WHAT YOU HAVE TO DO: Lines from the listing that hold the string "Tyndale" are what you should return.
::::::::::
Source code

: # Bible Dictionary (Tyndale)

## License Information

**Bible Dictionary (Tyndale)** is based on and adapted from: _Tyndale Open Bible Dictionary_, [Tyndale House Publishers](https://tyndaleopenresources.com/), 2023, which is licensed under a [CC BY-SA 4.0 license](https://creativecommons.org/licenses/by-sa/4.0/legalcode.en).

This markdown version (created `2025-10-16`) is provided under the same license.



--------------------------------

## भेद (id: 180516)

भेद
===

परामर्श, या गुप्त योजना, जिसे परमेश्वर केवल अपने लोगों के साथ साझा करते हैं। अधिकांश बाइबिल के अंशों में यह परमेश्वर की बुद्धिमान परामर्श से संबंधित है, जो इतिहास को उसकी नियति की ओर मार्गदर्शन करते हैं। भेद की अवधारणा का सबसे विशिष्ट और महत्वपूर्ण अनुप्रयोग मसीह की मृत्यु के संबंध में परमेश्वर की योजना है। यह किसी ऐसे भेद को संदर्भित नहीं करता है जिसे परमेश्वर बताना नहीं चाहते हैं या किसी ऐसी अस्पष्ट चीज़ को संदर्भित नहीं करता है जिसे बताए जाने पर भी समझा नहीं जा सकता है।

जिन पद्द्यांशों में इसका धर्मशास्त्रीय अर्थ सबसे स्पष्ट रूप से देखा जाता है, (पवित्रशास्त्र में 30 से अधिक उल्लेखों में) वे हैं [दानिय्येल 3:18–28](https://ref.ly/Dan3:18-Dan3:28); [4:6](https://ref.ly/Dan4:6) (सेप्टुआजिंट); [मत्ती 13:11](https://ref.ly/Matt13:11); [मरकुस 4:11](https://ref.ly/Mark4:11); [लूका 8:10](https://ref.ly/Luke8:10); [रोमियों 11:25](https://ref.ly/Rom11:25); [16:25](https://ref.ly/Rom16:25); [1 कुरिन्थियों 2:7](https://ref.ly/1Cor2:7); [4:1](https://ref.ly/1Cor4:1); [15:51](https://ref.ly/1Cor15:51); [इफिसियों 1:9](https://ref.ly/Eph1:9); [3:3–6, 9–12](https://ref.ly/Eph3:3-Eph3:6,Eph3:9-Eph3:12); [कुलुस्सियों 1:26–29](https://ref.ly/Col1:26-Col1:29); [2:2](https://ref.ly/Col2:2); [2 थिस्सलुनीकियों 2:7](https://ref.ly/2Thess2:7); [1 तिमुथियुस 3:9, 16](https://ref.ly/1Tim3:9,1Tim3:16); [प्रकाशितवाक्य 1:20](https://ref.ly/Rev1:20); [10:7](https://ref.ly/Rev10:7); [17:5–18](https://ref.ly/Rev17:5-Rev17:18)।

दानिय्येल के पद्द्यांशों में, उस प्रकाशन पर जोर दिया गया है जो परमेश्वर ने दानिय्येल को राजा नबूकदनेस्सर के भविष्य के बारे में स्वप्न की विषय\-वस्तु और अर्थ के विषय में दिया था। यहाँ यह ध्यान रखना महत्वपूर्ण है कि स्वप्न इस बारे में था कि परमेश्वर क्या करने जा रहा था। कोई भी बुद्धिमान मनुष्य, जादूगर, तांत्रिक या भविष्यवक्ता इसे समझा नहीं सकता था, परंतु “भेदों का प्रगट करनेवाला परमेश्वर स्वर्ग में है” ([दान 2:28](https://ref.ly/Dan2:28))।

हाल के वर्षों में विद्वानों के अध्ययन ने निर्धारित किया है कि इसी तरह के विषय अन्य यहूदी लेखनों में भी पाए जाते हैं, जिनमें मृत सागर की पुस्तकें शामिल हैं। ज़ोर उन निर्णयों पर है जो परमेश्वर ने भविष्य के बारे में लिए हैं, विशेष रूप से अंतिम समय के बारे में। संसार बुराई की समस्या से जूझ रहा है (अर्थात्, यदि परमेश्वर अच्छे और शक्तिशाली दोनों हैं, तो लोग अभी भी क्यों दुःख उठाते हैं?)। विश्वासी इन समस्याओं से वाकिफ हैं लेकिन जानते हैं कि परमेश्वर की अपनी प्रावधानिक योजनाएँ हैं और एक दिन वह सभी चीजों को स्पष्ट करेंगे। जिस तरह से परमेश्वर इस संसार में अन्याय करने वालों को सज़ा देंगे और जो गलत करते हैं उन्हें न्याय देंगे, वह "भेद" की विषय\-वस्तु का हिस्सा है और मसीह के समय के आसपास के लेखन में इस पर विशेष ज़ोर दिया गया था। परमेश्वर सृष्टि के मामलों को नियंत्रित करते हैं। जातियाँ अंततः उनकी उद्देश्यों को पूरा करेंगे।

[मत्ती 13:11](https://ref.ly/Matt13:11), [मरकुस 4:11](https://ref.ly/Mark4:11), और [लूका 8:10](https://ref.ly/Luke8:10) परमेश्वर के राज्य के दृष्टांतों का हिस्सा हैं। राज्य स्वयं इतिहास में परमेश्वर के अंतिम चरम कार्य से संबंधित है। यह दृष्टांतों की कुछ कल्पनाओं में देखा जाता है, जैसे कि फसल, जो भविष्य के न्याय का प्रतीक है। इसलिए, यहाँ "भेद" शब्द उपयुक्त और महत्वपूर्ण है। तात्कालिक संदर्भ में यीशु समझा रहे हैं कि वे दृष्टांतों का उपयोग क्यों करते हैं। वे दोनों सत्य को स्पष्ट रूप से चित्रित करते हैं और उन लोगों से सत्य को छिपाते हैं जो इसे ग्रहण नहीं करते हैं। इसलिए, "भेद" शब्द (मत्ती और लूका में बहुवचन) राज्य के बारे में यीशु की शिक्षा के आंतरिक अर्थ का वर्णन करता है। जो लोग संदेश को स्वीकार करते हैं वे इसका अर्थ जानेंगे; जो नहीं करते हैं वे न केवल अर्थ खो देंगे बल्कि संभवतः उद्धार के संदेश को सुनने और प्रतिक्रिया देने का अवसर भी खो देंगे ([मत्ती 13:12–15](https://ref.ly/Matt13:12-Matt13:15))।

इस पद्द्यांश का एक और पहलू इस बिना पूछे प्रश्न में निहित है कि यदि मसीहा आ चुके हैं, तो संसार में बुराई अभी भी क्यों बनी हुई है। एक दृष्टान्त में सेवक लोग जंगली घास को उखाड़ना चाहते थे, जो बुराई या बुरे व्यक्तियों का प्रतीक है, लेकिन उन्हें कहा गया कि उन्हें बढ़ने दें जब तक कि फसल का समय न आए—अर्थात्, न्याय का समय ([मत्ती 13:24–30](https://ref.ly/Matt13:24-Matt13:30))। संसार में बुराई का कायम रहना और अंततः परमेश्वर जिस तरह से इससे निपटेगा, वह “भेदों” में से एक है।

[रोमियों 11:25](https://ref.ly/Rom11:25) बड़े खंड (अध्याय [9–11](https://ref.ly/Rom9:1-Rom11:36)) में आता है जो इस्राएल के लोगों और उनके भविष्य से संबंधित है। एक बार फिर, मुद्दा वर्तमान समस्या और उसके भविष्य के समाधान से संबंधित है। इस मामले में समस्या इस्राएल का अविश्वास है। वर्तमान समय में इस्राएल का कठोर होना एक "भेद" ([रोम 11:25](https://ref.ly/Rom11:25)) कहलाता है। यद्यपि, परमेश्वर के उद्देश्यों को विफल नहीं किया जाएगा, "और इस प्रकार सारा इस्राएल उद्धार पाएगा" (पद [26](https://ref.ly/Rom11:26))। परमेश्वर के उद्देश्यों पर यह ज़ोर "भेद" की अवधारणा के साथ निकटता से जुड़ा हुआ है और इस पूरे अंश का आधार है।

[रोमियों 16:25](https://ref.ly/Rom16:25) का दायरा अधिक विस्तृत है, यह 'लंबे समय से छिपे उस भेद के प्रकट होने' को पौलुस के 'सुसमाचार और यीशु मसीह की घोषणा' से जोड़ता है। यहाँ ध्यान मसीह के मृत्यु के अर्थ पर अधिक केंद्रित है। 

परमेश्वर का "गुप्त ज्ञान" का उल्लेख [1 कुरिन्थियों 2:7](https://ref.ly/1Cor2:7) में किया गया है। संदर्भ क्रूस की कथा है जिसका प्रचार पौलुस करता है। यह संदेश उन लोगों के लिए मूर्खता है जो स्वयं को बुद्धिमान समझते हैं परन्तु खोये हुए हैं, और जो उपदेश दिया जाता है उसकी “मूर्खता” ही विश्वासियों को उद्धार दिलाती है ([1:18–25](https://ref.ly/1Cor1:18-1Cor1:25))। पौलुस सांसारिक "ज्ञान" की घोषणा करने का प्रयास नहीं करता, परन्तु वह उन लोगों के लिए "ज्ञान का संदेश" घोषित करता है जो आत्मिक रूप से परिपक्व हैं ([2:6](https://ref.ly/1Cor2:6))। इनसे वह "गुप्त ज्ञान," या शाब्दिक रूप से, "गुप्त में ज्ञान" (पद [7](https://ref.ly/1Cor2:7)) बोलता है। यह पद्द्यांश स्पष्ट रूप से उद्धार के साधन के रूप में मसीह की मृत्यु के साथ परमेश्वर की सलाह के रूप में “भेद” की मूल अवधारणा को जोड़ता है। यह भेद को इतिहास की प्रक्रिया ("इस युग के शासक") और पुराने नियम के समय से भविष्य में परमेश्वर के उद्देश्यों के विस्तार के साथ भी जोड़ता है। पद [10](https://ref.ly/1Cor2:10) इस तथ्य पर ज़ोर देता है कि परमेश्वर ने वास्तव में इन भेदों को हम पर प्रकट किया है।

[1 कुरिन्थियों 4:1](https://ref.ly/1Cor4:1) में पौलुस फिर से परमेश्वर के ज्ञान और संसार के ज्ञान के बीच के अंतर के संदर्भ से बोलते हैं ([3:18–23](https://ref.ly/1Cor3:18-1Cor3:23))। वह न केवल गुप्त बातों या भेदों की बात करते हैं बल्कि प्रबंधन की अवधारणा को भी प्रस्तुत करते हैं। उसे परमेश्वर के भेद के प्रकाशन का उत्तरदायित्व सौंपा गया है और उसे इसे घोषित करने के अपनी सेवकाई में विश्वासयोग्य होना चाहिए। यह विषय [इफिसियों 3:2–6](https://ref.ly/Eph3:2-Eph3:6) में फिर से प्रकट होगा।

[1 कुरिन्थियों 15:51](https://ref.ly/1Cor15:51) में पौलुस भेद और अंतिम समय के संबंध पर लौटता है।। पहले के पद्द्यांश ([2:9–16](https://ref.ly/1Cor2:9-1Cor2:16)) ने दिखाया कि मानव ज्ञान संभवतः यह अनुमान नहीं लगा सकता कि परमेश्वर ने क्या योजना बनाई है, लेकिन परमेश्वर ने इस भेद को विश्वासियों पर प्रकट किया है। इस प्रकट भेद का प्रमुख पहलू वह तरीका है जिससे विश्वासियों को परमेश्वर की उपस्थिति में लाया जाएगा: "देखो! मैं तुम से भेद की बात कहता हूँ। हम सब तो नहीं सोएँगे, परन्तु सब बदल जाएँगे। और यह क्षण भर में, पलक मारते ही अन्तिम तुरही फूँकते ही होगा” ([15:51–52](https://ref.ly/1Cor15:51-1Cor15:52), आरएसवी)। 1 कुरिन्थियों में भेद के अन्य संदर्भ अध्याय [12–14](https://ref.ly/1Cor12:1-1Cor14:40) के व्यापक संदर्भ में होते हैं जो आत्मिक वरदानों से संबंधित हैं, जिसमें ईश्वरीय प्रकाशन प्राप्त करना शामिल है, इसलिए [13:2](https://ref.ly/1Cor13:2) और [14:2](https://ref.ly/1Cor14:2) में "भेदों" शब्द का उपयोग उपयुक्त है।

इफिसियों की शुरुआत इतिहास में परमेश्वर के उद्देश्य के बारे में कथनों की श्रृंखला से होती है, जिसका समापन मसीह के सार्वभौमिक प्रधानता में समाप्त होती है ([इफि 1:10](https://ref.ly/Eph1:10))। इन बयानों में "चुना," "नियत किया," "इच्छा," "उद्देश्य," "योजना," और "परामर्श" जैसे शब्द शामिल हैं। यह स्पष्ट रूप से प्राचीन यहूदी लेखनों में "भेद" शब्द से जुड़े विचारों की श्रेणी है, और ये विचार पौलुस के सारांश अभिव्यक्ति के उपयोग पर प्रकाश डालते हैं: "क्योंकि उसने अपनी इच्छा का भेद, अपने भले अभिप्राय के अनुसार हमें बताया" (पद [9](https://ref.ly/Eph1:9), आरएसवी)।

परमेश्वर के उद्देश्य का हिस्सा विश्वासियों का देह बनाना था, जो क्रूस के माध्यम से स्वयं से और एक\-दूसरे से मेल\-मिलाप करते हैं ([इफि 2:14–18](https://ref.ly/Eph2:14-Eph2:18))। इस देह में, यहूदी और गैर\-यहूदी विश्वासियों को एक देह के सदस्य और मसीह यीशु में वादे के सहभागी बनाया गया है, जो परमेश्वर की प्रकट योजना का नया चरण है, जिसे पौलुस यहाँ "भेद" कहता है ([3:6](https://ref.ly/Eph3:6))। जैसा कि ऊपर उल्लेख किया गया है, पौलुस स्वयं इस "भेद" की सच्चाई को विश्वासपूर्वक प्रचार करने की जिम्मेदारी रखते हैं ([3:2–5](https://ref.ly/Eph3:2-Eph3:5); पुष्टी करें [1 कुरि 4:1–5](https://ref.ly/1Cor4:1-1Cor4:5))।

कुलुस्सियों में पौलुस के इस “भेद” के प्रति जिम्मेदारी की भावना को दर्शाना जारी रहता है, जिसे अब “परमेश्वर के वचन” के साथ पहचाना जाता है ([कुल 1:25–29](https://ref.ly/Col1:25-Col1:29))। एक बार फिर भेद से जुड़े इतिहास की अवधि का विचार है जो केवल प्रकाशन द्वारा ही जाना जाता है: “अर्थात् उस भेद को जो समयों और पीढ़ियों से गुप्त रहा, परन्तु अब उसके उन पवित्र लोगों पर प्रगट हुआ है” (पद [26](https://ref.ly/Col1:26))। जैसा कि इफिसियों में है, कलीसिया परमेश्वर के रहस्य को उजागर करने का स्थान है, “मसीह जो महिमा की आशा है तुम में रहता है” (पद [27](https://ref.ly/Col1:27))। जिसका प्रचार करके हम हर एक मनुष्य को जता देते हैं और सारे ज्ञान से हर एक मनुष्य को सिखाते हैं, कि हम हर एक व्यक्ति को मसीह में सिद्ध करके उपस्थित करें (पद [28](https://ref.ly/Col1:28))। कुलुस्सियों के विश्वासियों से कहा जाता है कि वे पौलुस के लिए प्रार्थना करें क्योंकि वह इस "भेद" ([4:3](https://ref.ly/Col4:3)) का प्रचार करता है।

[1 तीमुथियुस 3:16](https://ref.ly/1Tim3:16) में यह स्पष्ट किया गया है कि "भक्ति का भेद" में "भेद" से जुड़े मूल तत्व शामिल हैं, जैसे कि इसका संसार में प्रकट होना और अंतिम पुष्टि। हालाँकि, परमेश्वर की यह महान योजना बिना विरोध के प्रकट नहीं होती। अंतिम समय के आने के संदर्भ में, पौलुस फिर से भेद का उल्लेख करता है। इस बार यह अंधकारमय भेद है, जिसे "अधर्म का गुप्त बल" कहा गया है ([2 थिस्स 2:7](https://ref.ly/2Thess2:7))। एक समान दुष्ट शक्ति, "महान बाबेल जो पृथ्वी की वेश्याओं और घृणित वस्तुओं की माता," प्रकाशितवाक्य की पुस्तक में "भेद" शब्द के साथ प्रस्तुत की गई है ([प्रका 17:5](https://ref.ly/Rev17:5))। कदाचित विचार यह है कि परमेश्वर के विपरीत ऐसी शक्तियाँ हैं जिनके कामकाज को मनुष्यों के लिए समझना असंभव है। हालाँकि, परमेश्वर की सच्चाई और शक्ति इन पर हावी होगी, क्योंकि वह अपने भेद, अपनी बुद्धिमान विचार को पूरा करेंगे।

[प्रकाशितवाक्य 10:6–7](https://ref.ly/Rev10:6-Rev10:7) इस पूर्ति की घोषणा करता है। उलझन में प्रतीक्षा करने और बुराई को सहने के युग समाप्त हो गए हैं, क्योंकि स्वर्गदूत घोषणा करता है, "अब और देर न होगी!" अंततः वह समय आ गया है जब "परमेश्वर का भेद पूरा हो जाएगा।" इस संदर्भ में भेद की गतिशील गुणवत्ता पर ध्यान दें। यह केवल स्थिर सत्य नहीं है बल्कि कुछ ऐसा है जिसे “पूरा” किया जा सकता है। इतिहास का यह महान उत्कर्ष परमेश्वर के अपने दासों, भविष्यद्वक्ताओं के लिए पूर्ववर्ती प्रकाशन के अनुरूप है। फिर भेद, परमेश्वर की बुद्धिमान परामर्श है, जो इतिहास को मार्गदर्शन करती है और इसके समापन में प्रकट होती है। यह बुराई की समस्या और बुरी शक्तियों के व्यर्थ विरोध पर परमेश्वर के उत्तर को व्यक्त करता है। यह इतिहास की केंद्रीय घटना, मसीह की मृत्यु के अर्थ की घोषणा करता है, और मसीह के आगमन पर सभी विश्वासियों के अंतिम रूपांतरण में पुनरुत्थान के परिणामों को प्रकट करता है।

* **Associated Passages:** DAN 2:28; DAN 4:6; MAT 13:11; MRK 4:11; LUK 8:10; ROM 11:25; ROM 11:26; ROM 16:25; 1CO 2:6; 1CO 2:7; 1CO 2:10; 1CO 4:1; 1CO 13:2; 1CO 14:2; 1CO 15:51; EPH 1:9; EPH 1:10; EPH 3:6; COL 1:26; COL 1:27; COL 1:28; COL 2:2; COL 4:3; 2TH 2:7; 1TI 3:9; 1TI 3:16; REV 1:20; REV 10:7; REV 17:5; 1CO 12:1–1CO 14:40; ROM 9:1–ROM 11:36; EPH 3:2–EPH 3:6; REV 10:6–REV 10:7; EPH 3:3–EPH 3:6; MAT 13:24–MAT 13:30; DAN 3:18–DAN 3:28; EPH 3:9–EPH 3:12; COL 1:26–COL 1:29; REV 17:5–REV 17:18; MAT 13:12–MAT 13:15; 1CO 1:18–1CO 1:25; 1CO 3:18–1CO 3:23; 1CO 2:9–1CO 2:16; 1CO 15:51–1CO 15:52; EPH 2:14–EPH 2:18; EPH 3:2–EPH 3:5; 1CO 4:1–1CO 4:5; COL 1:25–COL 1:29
::::::::::
SOLUTION:
: # Bible Dictionary (Tyndale)
**Bible Dictionary (Tyndale)** is based on and adapted from: _Tyndale Open Bible Dictionary_, [Tyndale House Publishers](https://tyndaleopenresources.com/), 2023, which is licensed under a [CC BY-SA 4.0 license](https://creativecommons.org/licenses/by-sa/4.0/legalcode.en).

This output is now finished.